Ah oui ! Il y a aussi ceux qui parlent de l’hypothèse d’une monnaie commune entre le Brésil et l’Argentine. Le « SUR ». A-t-on réellement besoin d’expliquer en quoi ce projet n’a aucun sens. Tout d’abord, quel dirigeant sain d’esprit peut vouloir lier sa politique monétaire à celle de l’Argentine (qui a enregistré une inflation de près de 100 % au cours de l’année 2022 et qui est au bord de l’insolvabilité) ? Et puis, même si ça se concrétisait, qui peut réellement penser une seconde que ce shitcoin binational pourrait concurrencer le dollar ? Soyons sérieux.

« L’une des idées les plus stupides que j’aie jamais entendues », Mark Sobel, Trésor américain.

Un recul relatif du dollar

Alors même si le dollar demeure en excellente position en raison de l’absence de concurrent sérieux, on peut raisonnablement s’attendre à un recul relatif du dollar. Depuis deux décennies, on observe une tendance à la baisse de la part des réserves de change libellées en dollars. Autrement dit : le dollar demeurera probablement la principale devise de réserve internationale, mais elle sera de moins en moins hégémonique au cours du siècle.

Des pays comme la Chine, la Russie ou la Turquie se sont par exemple constitué d’importantes réserves d’or. De plus, la diversification se fait également en faveur du yuan, de dollars canadiens et australiens, de won sud-coréen ou encore de franc suisse.

On peut également s’attendre à ce que certaines banques centrales commencent à acquérir des BTC pour se protéger des sanctions occidentales. Il s’agirait d’un actif intéressant en raison de sa propriété exceptionnelle à résister à la censure.

Bref, le privilège américain n’est pas près de mourir. Les Américains (sociétés et particuliers) pourront continuer à bénéficier d’emprunt à bon marché grâce à la détention d’actifs libellés en dollars par les autres pays.

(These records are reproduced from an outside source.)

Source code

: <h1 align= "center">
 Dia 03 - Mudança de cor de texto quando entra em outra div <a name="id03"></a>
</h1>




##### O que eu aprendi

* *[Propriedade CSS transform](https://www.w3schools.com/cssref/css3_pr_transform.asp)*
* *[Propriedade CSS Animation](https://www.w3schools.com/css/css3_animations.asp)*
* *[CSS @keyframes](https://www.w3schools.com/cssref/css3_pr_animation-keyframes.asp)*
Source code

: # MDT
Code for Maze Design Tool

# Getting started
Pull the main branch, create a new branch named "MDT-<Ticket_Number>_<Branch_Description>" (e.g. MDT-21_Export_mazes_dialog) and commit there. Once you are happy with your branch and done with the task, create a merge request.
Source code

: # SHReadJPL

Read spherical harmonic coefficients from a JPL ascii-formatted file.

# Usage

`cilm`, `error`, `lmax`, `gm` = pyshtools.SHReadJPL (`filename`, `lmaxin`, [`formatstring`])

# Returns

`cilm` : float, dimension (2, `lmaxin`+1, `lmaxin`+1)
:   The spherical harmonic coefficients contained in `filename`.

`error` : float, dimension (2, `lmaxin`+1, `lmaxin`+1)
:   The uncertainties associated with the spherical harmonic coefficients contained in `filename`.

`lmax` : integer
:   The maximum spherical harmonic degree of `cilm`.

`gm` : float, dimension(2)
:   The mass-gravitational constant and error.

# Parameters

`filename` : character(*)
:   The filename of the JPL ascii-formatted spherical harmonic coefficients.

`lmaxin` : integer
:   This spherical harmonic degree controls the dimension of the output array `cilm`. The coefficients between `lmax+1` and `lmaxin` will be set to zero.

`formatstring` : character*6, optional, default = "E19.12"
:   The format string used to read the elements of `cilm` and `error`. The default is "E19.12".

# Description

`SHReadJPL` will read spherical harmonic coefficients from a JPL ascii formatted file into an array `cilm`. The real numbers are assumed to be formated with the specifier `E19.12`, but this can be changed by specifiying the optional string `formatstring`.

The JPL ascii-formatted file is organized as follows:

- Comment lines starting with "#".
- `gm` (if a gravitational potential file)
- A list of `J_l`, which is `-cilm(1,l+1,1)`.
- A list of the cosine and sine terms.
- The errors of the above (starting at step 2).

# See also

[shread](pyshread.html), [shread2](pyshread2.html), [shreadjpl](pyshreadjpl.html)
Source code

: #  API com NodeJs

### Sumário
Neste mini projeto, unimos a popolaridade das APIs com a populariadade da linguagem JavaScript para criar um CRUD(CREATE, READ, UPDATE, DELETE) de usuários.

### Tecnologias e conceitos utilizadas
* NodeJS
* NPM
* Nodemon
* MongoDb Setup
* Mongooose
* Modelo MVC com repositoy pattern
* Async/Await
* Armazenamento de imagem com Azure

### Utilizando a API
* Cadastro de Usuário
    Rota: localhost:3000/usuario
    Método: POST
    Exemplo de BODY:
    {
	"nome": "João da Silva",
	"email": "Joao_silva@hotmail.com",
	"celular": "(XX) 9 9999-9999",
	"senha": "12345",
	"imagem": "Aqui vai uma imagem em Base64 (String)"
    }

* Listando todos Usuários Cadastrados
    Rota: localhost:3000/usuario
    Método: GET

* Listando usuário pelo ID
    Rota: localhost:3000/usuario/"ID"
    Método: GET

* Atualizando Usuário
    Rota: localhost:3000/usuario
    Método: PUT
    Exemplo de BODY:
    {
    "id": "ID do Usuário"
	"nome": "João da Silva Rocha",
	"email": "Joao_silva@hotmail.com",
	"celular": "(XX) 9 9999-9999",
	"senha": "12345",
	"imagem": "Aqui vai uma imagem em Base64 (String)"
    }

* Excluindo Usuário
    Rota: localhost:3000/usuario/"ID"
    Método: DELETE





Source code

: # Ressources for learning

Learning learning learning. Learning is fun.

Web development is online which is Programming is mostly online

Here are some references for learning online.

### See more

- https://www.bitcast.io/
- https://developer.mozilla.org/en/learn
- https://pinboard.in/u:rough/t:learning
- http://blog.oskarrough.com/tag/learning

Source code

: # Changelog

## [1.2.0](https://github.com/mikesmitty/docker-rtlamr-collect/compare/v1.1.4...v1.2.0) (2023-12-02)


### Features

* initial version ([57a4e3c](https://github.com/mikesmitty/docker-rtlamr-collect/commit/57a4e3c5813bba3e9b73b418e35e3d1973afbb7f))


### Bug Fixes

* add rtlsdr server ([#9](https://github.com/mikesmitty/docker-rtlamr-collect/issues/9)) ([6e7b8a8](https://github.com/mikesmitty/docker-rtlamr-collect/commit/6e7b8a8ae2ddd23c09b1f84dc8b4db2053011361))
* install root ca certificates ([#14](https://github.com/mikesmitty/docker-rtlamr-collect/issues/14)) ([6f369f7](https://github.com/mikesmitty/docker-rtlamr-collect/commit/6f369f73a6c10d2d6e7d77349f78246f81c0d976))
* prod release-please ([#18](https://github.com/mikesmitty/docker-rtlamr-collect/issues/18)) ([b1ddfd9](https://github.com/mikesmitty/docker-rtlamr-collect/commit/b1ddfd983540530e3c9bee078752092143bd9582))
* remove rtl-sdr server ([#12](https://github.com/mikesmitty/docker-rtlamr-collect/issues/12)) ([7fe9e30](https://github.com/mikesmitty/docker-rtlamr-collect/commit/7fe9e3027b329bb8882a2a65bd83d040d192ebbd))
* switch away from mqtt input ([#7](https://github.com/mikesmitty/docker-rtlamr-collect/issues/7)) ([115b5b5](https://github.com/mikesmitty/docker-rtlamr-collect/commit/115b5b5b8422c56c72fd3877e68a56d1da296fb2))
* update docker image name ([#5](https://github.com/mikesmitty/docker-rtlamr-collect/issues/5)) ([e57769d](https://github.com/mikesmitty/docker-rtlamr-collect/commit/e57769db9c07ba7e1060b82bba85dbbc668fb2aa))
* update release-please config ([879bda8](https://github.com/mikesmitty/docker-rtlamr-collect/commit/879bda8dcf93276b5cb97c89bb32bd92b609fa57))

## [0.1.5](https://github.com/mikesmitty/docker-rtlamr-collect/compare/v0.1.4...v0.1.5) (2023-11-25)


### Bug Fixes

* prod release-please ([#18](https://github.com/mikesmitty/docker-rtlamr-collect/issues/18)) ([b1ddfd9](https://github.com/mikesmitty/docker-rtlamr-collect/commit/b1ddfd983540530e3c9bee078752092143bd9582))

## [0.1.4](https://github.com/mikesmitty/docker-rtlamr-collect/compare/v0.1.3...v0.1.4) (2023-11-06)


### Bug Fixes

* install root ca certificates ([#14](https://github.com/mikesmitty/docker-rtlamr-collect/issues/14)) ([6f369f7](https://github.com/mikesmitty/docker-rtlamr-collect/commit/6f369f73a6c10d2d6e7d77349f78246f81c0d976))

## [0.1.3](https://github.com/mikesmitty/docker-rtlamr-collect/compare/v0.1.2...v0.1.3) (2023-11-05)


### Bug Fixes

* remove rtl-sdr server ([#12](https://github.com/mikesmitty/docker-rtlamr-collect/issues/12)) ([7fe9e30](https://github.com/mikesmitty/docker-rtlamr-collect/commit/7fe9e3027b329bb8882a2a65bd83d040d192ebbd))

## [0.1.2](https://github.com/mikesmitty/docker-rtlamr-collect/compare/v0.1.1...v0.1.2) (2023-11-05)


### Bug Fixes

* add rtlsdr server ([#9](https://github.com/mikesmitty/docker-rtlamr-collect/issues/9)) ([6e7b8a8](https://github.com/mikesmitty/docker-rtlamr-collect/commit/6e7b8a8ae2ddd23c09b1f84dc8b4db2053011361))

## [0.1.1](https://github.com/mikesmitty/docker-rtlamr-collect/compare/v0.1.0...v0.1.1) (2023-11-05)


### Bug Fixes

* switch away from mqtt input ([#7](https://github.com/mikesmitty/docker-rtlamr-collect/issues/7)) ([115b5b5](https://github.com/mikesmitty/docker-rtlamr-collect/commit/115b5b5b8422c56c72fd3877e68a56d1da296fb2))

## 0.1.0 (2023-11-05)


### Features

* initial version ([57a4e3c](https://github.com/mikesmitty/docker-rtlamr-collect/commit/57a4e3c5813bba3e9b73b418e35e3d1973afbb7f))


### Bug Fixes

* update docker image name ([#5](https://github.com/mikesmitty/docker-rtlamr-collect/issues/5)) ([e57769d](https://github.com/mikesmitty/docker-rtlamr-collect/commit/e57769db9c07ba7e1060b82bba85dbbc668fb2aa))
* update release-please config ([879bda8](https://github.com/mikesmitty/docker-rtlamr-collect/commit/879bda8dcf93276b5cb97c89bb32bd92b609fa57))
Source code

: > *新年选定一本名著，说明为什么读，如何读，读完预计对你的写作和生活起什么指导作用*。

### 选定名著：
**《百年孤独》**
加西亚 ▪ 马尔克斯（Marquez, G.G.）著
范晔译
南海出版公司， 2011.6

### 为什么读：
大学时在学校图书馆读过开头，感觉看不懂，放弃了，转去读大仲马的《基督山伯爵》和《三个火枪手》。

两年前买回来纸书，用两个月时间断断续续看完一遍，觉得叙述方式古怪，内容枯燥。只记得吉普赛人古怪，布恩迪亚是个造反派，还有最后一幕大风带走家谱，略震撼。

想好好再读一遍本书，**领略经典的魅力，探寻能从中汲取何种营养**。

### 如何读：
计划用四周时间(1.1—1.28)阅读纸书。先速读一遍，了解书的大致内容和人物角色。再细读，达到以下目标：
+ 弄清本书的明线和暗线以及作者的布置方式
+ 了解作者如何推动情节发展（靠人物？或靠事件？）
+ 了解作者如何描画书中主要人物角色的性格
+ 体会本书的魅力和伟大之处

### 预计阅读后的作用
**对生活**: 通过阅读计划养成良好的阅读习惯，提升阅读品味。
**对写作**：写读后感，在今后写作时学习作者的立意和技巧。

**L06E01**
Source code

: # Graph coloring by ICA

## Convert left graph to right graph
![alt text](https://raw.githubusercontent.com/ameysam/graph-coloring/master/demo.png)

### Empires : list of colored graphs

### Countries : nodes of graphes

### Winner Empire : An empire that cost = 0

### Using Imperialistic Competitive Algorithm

Un flatcoin émis sur Bitcoin pour remplacer le dollar ?

Alors si Ray Dalio a récemment critiqué bitcoin pour sa capacité à transférer le pouvoir d’achat dans le temps, il s’est en revanche positionné en faveur d’une crypto qui aurait pour objectif de lutter contre l’inflation.

« Bitcoin ne sera pas une monnaie efficace. Ce n’est pas un stockage efficace de la richesse. Ce n’est pas un moyen d’échange efficace ».

« Chaque individu, que veut-il ? Ils veulent sécuriser leur pouvoir d’achat. Si vous créez une pièce qui dit ‘voici un pouvoir d’achat dans lequel je sais que je peux épargner, et placer mon argent sur une période de temps et ensuite, je peux effectuer des transactions n’importe où’, je pense que ce serait une bonne pièce », Ray Dalio.

Ray Dalio

Brian Armstrong parle de plus en plus du flatcoin

Cela me fait penser à la proposition de flatcoin, émise par Brian Armstrong, le fondateur de Coinbase. En effet, Bitcoin n’est pas une monnaie et encore moins une monnaie résistante à l’inflation. C’est une marchandise très volatile qui a pour principal objectif d’être résistante à la censure. Cette caractéristique d’incensurabilité lui donne sa valeur.

Mais pour concurrencer réellement le dollar, nous avons besoin d’une crypto qui soit à la fois résistante à la censure et résistante à l’inflation. Se pourrait-il qu’un jour un tel projet naisse sur la blockchain Bitcoin à l’aide de protocole comme RGB ? Pour ce faire, il faudra sans doute utiliser un panier de biens réels tokenisés.

Le seul concurrent sérieux pour remplacer le dollar est le yuan. Mais encore faut-il que la Chine décide de laisser flotter sa monnaie, d’embrasser l’ouverture des capitaux et de mettre fin à son autoritarisme économique en se dotant d’une législation digne de confiance autour du droit de propriété. Dans ce cas précis, alors en effet, le dollar aurait vraiment du souci à se faire et nous pourrions assister la transition prophétisée par Ray Dalio, semblable à celle entre le Royaume-Uni et les États-Unis en 1945. Alors même si le Parti Communiste Chinois de Xi Jinping ne semble pas prêt à accepter pleinement l’économie de marché, l’histoire demeure imprévisible et le pragmatisme chinois a parfois accouché de miracles, comme sous Deng Xioping.